Start of THE DATA

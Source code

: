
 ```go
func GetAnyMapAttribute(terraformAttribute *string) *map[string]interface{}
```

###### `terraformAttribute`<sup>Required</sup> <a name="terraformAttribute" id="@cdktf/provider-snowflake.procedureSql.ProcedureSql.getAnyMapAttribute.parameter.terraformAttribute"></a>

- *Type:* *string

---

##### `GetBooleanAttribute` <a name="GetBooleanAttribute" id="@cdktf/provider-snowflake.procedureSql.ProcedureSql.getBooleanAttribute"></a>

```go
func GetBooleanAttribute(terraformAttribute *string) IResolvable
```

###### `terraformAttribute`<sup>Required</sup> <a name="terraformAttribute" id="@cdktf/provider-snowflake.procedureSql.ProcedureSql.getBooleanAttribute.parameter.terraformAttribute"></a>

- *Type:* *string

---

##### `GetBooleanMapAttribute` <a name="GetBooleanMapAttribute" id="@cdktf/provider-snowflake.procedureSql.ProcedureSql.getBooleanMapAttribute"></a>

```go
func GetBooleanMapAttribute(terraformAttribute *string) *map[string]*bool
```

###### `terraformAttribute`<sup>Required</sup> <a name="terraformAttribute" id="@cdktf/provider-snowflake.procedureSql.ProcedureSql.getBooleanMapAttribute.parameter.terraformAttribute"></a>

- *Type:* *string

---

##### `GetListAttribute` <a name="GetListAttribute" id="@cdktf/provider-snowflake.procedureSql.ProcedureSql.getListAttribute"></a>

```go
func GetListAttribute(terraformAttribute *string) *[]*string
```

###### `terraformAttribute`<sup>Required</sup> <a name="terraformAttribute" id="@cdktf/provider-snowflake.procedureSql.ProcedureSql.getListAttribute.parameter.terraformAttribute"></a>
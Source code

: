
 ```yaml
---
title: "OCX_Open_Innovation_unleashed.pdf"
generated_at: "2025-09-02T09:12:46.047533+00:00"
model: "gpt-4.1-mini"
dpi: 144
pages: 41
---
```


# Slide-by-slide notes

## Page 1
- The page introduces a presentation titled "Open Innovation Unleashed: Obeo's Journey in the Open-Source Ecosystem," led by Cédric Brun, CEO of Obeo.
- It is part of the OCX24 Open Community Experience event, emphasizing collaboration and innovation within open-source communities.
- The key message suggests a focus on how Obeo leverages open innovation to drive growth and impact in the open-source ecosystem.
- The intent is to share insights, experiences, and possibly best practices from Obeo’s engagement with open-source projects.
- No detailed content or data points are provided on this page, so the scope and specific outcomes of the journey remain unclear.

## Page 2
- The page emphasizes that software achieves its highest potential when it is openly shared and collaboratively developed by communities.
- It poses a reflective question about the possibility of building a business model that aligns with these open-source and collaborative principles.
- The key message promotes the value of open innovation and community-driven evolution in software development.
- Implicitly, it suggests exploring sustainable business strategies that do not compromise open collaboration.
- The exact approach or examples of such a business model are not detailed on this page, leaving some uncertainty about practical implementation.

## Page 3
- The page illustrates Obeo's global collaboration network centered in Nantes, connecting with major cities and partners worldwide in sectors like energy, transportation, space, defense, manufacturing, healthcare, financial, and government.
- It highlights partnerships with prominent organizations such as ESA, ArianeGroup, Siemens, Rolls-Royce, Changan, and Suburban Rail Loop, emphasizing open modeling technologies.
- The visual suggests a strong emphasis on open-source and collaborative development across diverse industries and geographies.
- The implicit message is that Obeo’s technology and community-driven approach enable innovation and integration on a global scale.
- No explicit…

End of THE DATA

WHAT IS EXPECTED
Look over the material and return every line where the word "collaboration" is found.

RESPONSE AREA
- It is part of the OCX24 Open Community Experience event, emphasizing collaboration and innovation within open-source communities.
- Implicitly, it suggests exploring sustainable business strategies that do not compromise open collaboration.
- The page illustrates Obeo's global collaboration network centered in Nantes, connecting with major cities and partners worldwide in sectors like energy, transportation, space, defense, manufacturing, healthcare, financial, and government.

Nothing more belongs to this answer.